Не случайно многие информационные телевизионные передачи в период выборов Президента России, в периоды поддержки ряда его политических шагов риторически показывают символические кадры Красной площади, кремлевских башен, здания Сената и т.д., создавая образ государственности России в лице ее Президента.

То же делают они, показывая выступления Г. Зюганова или В. Анпилова на фоне памятника Карлу Марксу или В.И. Ленину на Октябрьской площади, то есть – на культовых местах России. Студия «Россия» каждый раз живописует нам царственный Кремль, на фоне которого говорит приглашенный политик. Кремль – это святое, но святые ли слова тот произносит?

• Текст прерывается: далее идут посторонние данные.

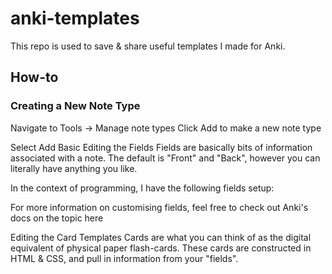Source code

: # anki-templates

This repo is used to save & share useful templates I made for Anki.


## How-to

### Creating a New Note Type
Navigate to Tools -> Manage note types
Click Add to make a new note type


Select Add Basic
Editing the Fields
Fields are basically bits of information associated with a note. The default is "Front" and "Back", however you can literally have anything you like.

In the context of programming, I have the following fields setup:



For more information on customising fields, feel free to check out Anki's docs on the topic here

Editing the Card Templates
Cards are what you can think of as the digital equivalent of physical paper flash-cards. These cards are constructed in HTML & CSS, and pull in information from your "fields".








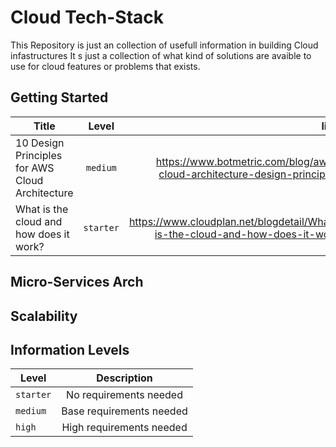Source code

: # Cloud Tech-Stack
This Repository is just an collection of usefull information in building Cloud infastructures
It s just a collection of what kind of solutions are avaible to use for cloud features or problems
that exists.

## Getting Started

| Title                                               | Level          |                                                            link  |
| -------------                                       |:-------------:|                                                            -----:|
| 10 Design Principles for AWS Cloud Architecture     | `medium` | https://www.botmetric.com/blog/aws-cloud-architecture-design-principles|
| What is the cloud and how does it work?             | `starter` | https://www.cloudplan.net/blogdetail/What-is-the-cloud-and-how-does-it-work |

## Micro-Services Arch


## Scalability 


## Information Levels
 | Level | Description |
 | -------------|:-------------:|
 |`starter`| No requirements needed |
 |`medium`| Base requirements needed |
 |`high`| High requirements needed |
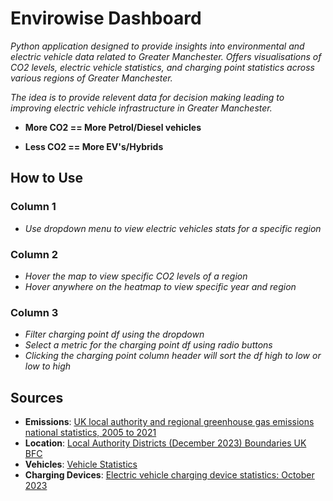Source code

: 
# Envirowise Dashboard

*Python application designed to provide insights into environmental and electric vehicle data related to Greater Manchester. Offers visualisations of CO2 levels, electric vehicle statistics, and charging point statistics across various regions of Greater Manchester.*

*The idea is to provide relevent data for decision making leading to improving electric vehicle infrastructure in Greater Manchester.*

- **More CO2 == More Petrol/Diesel vehicles** 

- **Less CO2 == More EV's/Hybrids**



## How to Use
### Column 1
  - *Use dropdown menu to view electric vehicles stats for a specific region*
### Column 2
  - *Hover the map to view specific CO2 levels of a region*
  - *Hover anywhere on the heatmap to view specific year and region*
### Column 3
  - *Filter charging point df using the dropdown*
  - *Select a metric for the charging point df using radio buttons*
  - *Clicking the charging point column header will sort the df high to low or low to high*


## Sources
- **Emissions**: [UK local authority and regional greenhouse gas emissions national statistics, 2005 to 2021](https://www.gov.uk/government/statistics/uk-local-authority-and-regional-greenhouse-gas-emissions-national-statistics-2005-to-2021)
- **Location**: [Local Authority Districts (December 2023) Boundaries UK BFC](https://geoportal.statistics.gov.uk/datasets/127c4bda06314409a1fa0df505f510e6_0/explore?location=53.465754%2C-1.068236%2C6.89)
- **Vehicles**: [Vehicle Statistics](https://www.gov.uk/government/collections/vehicles-statistics)
- **Charging Devices**: [Electric vehicle charging device statistics: October 2023](https://www.gov.uk/government/statistics/electric-vehicle-charging-device-statistics-october-2023/electric-vehicle-charging-device-statistics-october-2023)

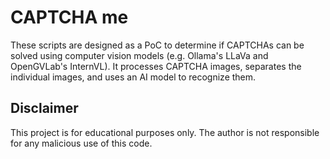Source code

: # CAPTCHA me

These scripts are designed as a PoC to determine if CAPTCHAs can be solved using computer vision models (e.g. Ollama's LLaVa and OpenGVLab's InternVL). It processes CAPTCHA images, separates the individual images, and uses an AI model to recognize them.

## Disclaimer
This project is for educational purposes only. The author is not responsible for any malicious use of this code.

По словам известного французского политолога Режи Дебре, благодаря электронным СМИ общества переходят от вертикального, централизованного мира к миру разветвленному, сетевому, в котором решающую роль играет собственность на средства производства общественного мнения. Феномен коммуникаций поэтому следует трактовать политически. «Новый феномен последних 20 лет: кто не мелькает на ТВ, тот не имеет социального существования... Телевидение – самый главный рычаг власти правителей и их главная забота. ТВ создает новое глобальное пространство – время: то, что локально, моментально становится общемировым. Время становится как бы косвенным: важно не то, когда событие произошло, а когда оно было показано и воспринято. Больше не существует самих по себе фактов, а существуют представленные факты: то, что ценится больше всего, – образ, представление» [4].